The Oculus Rift changes everything. The virtual-reality headset lets players immerse themselves into the games they play in a way never available to them before. By allowing people to not only play in a world but also survive in it, the Oculus Rift introduces a new and exciting way to approach games. This new way just might be the future of gaming.
Virtual Reality doesn’t have the best track record when it comes to being successful. Nintendo made the most infamous attempt at creating a VR gaming device: The Virtual Boy failed, and it failed hard. It failed not only because of a high price tag, but also because the device didn’t succeed on a design or software level. The Oculus Rift, however, appears on all accounts to be a developmental success.
In a recent video, developer Teddy Lipowitz plays a first-person shooter on the Oculus Rift through the use of a headset, a controller, and a movement-sensing breastplate.
Towards the end of the video, Lipowitz finds himself invested. He can’t help but exclaim a series of “nos” at his impending failure. If the Oculus Rift can get players invested enough where they’re shouting at the virtual images in the game, it bodes well for the device’s success.
Apparently, this demonstration can be so engrossing that players can forget that the objects in the game do not exist in reality.
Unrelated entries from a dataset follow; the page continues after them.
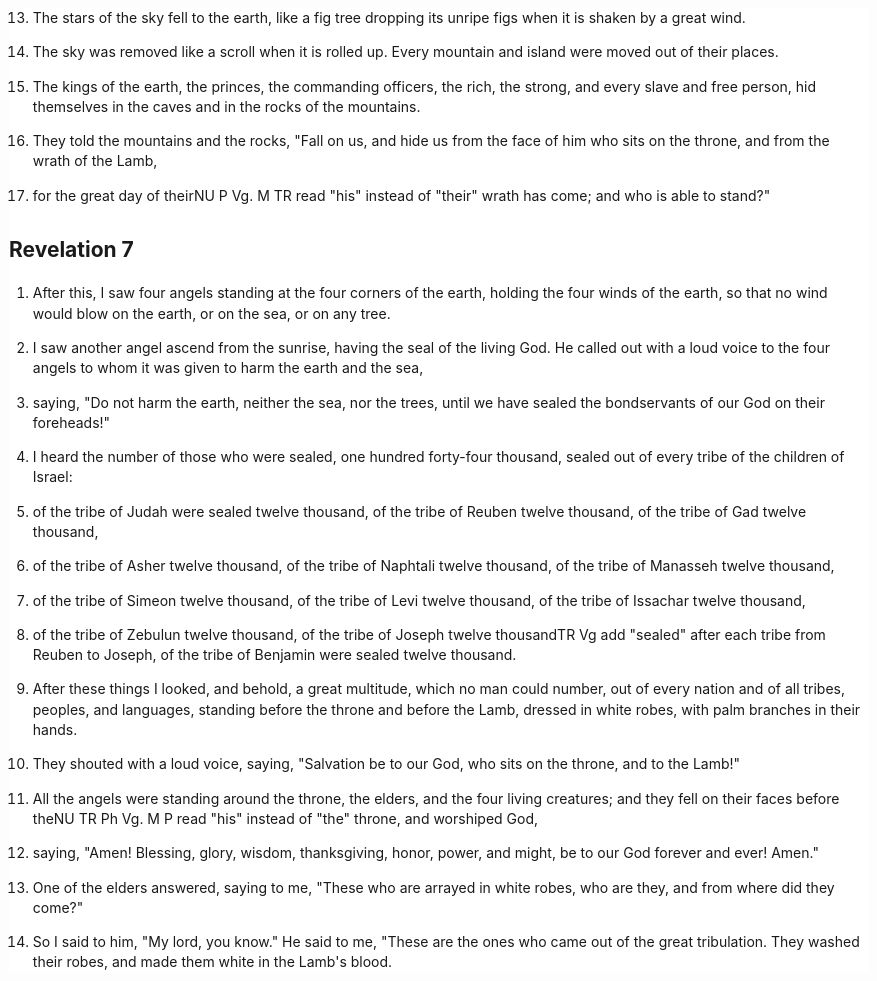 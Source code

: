 13. The stars of the sky fell to the earth, like a fig tree dropping its unripe figs when it is shaken by a great wind.

14. The sky was removed like a scroll when it is rolled up. Every mountain and island were moved out of their places.

15. The kings of the earth, the princes, the commanding officers, the rich, the strong, and every slave and free person, hid themselves in the caves and in the rocks of the mountains.

16. They told the mountains and the rocks, "Fall on us, and hide us from the face of him who sits on the throne, and from the wrath of the Lamb,

17. for the great day of theirNU P Vg. M TR read "his" instead of "their" wrath has come; and who is able to stand?"  

## Revelation 7

1. After this, I saw four angels standing at the four corners of the earth, holding the four winds of the earth, so that no wind would blow on the earth, or on the sea, or on any tree.

2. I saw another angel ascend from the sunrise, having the seal of the living God. He called out with a loud voice to the four angels to whom it was given to harm the earth and the sea,

3. saying, "Do not harm the earth, neither the sea, nor the trees, until we have sealed the bondservants of our God on their foreheads!"

4. I heard the number of those who were sealed, one hundred forty-four thousand, sealed out of every tribe of the children of Israel: 

5. of the tribe of Judah were sealed twelve thousand, of the tribe of Reuben twelve thousand, of the tribe of Gad twelve thousand,

6. of the tribe of Asher twelve thousand, of the tribe of Naphtali twelve thousand, of the tribe of Manasseh twelve thousand,

7. of the tribe of Simeon twelve thousand, of the tribe of Levi twelve thousand, of the tribe of Issachar twelve thousand,

8. of the tribe of Zebulun twelve thousand, of the tribe of Joseph twelve thousandTR Vg add "sealed" after each tribe from Reuben to Joseph, of the tribe of Benjamin were sealed twelve thousand. 

9. After these things I looked, and behold, a great multitude, which no man could number, out of every nation and of all tribes, peoples, and languages, standing before the throne and before the Lamb, dressed in white robes, with palm branches in their hands.

10. They shouted with a loud voice, saying, "Salvation be to our God, who sits on the throne, and to the Lamb!" 

11. All the angels were standing around the throne, the elders, and the four living creatures; and they fell on their faces before theNU TR Ph Vg. M P read "his" instead of "the" throne, and worshiped God,

12. saying, "Amen! Blessing, glory, wisdom, thanksgiving, honor, power, and might, be to our God forever and ever! Amen." 

13. One of the elders answered, saying to me, "These who are arrayed in white robes, who are they, and from where did they come?" 

14. So I said to him, "My lord, you know." He said to me, "These are the ones who came out of the great tribulation. They washed their robes, and made them white in the Lamb's blood.
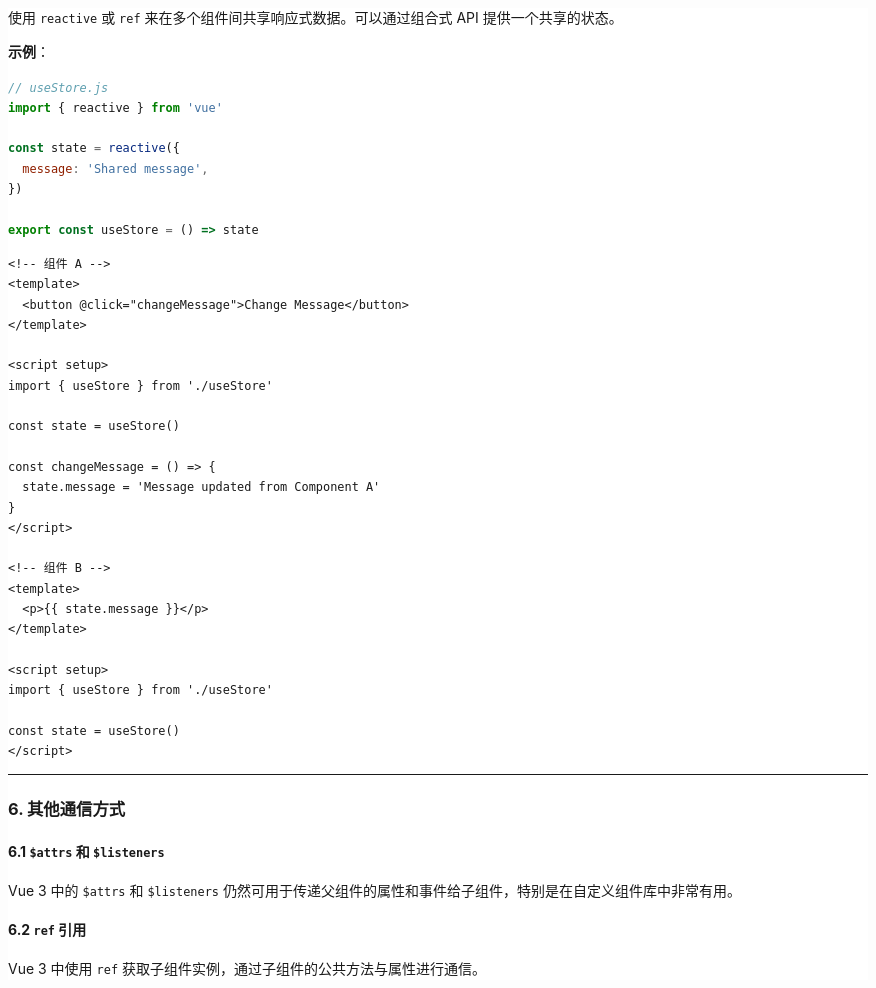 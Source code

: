使用 `reactive` 或 `ref` 来在多个组件间共享响应式数据。可以通过组合式 API 提供一个共享的状态。

**示例**：

```javascript
// useStore.js
import { reactive } from 'vue'

const state = reactive({
  message: 'Shared message',
})

export const useStore = () => state
```

```vue
<!-- 组件 A -->
<template>
  <button @click="changeMessage">Change Message</button>
</template>

<script setup>
import { useStore } from './useStore'

const state = useStore()

const changeMessage = () => {
  state.message = 'Message updated from Component A'
}
</script>

<!-- 组件 B -->
<template>
  <p>{{ state.message }}</p>
</template>

<script setup>
import { useStore } from './useStore'

const state = useStore()
</script>
```

---

### **6. 其他通信方式**

#### 6.1 **`$attrs` 和 `$listeners`**

Vue 3 中的 `$attrs` 和 `$listeners` 仍然可用于传递父组件的属性和事件给子组件，特别是在自定义组件库中非常有用。

#### 6.2 **`ref` 引用**

Vue 3 中使用 `ref` 获取子组件实例，通过子组件的公共方法与属性进行通信。
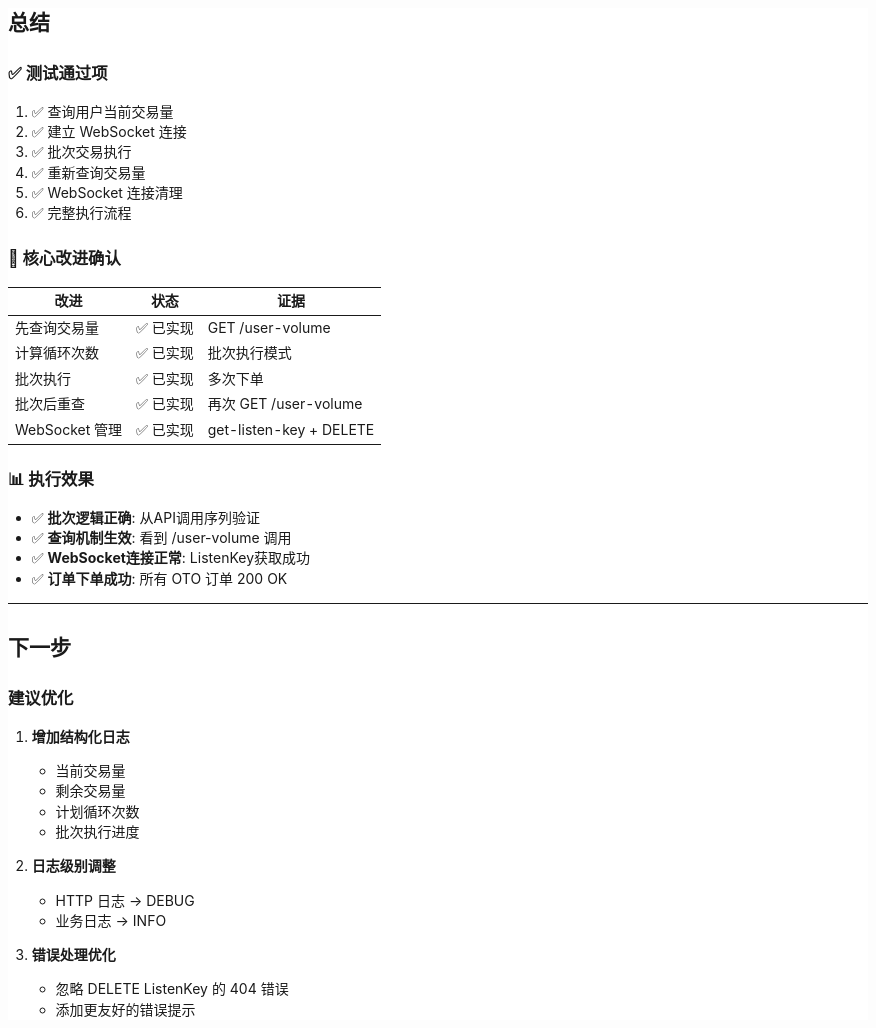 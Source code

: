 
## 总结

### ✅ 测试通过项

1. ✅ 查询用户当前交易量
2. ✅ 建立 WebSocket 连接
3. ✅ 批次交易执行
4. ✅ 重新查询交易量
5. ✅ WebSocket 连接清理
6. ✅ 完整执行流程

### 🎯 核心改进确认

| 改进 | 状态 | 证据 |
|------|------|------|
| 先查询交易量 | ✅ 已实现 | GET /user-volume |
| 计算循环次数 | ✅ 已实现 | 批次执行模式 |
| 批次执行 | ✅ 已实现 | 多次下单 |
| 批次后重查 | ✅ 已实现 | 再次 GET /user-volume |
| WebSocket 管理 | ✅ 已实现 | get-listen-key + DELETE |

### 📊 执行效果

- ✅ **批次逻辑正确**: 从API调用序列验证
- ✅ **查询机制生效**: 看到 /user-volume 调用
- ✅ **WebSocket连接正常**: ListenKey获取成功
- ✅ **订单下单成功**: 所有 OTO 订单 200 OK

---

## 下一步

### 建议优化

1. **增加结构化日志**
   - 当前交易量
   - 剩余交易量
   - 计划循环次数
   - 批次执行进度

2. **日志级别调整**
   - HTTP 日志 → DEBUG
   - 业务日志 → INFO

3. **错误处理优化**
   - 忽略 DELETE ListenKey 的 404 错误
   - 添加更友好的错误提示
Lipowitz wrote a warning for potential Oculus Rift players on the Oculus developer forums, “Please be careful when playing this demo, lots of people try to support themselves on the crates when they try to stand up or when leaning against the column, but find there is nothing there!” Who wouldn’t want to play a game so real that it’s possible for a player to forget that they don’t actually own a brown, bulletproof crate?
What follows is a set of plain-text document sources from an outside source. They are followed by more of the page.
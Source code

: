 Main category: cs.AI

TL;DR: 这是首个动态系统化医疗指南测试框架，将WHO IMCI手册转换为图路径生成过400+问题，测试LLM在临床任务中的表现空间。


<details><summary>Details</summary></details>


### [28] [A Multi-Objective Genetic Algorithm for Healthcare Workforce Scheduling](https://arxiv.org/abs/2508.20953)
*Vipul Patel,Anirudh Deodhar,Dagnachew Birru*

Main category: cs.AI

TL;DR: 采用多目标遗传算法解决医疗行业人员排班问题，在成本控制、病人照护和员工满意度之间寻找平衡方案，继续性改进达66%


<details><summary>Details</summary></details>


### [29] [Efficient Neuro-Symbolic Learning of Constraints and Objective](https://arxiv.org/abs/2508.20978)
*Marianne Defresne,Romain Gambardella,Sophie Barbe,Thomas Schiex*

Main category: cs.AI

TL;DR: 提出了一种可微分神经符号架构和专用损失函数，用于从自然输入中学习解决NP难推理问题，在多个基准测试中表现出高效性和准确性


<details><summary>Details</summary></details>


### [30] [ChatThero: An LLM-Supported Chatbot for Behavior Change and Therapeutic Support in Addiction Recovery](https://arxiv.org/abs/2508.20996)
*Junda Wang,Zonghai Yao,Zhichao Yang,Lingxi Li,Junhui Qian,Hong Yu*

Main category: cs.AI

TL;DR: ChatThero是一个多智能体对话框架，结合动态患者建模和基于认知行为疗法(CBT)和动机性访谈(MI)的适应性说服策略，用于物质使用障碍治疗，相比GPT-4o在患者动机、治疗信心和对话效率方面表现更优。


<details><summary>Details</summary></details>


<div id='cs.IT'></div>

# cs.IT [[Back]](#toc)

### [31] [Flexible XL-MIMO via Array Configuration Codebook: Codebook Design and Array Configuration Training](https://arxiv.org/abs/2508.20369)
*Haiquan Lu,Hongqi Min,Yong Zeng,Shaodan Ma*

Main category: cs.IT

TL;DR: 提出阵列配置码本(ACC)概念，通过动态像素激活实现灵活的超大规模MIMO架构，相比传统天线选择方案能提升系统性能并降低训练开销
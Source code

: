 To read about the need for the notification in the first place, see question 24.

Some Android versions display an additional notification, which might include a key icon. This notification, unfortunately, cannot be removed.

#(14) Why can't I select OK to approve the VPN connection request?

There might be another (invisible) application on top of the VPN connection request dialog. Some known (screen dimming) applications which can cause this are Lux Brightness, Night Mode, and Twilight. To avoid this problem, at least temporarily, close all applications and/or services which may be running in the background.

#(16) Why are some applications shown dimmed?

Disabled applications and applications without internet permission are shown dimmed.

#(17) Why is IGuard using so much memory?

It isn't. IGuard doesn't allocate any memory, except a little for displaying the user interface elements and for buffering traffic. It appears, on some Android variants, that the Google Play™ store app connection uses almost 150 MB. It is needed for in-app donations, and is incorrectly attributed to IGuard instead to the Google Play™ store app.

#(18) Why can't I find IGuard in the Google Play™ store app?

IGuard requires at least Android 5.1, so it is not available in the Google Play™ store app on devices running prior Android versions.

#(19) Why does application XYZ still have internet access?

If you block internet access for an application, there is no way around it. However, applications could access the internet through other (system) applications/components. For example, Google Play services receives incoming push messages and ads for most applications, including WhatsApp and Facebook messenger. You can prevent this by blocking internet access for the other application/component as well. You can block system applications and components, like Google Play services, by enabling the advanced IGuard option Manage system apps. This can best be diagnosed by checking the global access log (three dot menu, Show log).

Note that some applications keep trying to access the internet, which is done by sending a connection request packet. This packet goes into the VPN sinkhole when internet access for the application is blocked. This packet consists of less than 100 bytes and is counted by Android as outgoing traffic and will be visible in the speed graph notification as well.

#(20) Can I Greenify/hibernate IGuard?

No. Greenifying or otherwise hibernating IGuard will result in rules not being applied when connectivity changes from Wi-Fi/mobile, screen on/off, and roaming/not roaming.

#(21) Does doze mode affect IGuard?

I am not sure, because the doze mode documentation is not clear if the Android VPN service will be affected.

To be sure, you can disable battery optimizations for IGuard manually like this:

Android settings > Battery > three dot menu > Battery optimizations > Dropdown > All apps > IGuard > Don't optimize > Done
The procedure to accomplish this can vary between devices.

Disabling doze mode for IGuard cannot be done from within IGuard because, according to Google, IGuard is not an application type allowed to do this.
The Oculus rift provides deeper immersion into games, but it won’t be all games. A specific development process will have to be used to make a game work with the Rift. The VR helmet already has the confirmed support of a selection of PC titles, and it will support Half-Life 2 as well. Also, the demonstrations for Team Fortress 2 and EVE Online have been out for a few months now. Not only does Oculus Rift support classic games, but also the team behind the Rift made a move recently that suggests that they want future classic games to be made for the headset specifically.
John Carmack, co-founder of id Software and an essential figure in the creation of Doom and Quake , has agreed to help Oculus VR by becoming their chief technical officer . Although Bethesda maintains (courtesy of Eurogamer ) that Carmack’s work with id is “unaffected”; Carmack did indicate via twitter that he will be spending more time with Oculus VR than with id. Carmack wrote, “My time division is now Oculus over Id over Armadillo.” That Oculus VR snagged such a high profile and, by all accounts, extremely talented programmer, indicates that the company has ambitious plans for content developed specifically with the Rift in mind.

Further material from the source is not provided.